3 cups of cake flour

1/2 teaspoon salt

1/4 teaspoon of baking soda

1/2 pound (2 sticks) unsalted butter, at room

temperature

3 cups granulated sugar

6 large eggs, separated, at room temperature

2 teaspoons vanilla extract

1 1/4 cups of sour cream, at room temperature

 

Position a rack in the center of the oven, and preheat

to 350 degrees F. Lightly butter a 10-inch tube pan.

Dust the pan with flour, and tap out the excess. I use

the cake flour for dusting.

 

Sift together the flour, 1/4 teaspoon of the salt, and

the baking soda. In a large bowl, using a hand-held

electric mixer set at high speed, beat the butter

until creamy, about 1 minute. Add the sugar and beat

until light in color and texture, about 2 minutes.

Beat in the egg yolks, one at a time, beating well

after each addition. Then add the vanilla.
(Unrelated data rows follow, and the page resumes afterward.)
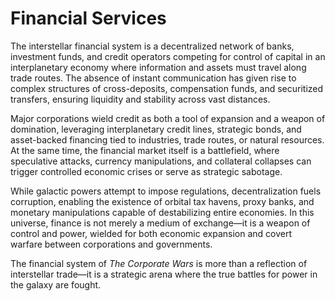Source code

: # Financial Services

The interstellar financial system is a decentralized network of banks, investment funds, and credit operators competing for control of capital in an interplanetary economy where information and assets must travel along trade routes. The absence of instant communication has given rise to complex structures of cross-deposits, compensation funds, and securitized transfers, ensuring liquidity and stability across vast distances.

Major corporations wield credit as both a tool of expansion and a weapon of domination, leveraging interplanetary credit lines, strategic bonds, and asset-backed financing tied to industries, trade routes, or natural resources. At the same time, the financial market itself is a battlefield, where speculative attacks, currency manipulations, and collateral collapses can trigger controlled economic crises or serve as strategic sabotage.

While galactic powers attempt to impose regulations, decentralization fuels corruption, enabling the existence of orbital tax havens, proxy banks, and monetary manipulations capable of destabilizing entire economies. In this universe, finance is not merely a medium of exchange—it is a weapon of control and power, wielded for both economic expansion and covert warfare between corporations and governments.

The financial system of _The Corporate Wars_ is more than a reflection of interstellar trade—it is a strategic arena where the true battles for power in the galaxy are fought.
Reduce the

speed to low, and in thirds, alternately beat in the

flour mixture and sour cream.

 

In a large greaseproof bowl (I use glass), using a

hand-held electric mixer (clean beaters) set at low

speed and beat the egg whites until foamy. Add the

remaining 1/4 teaspoon salt, increase the speed to

high, and beat until the whites just form stiff peaks.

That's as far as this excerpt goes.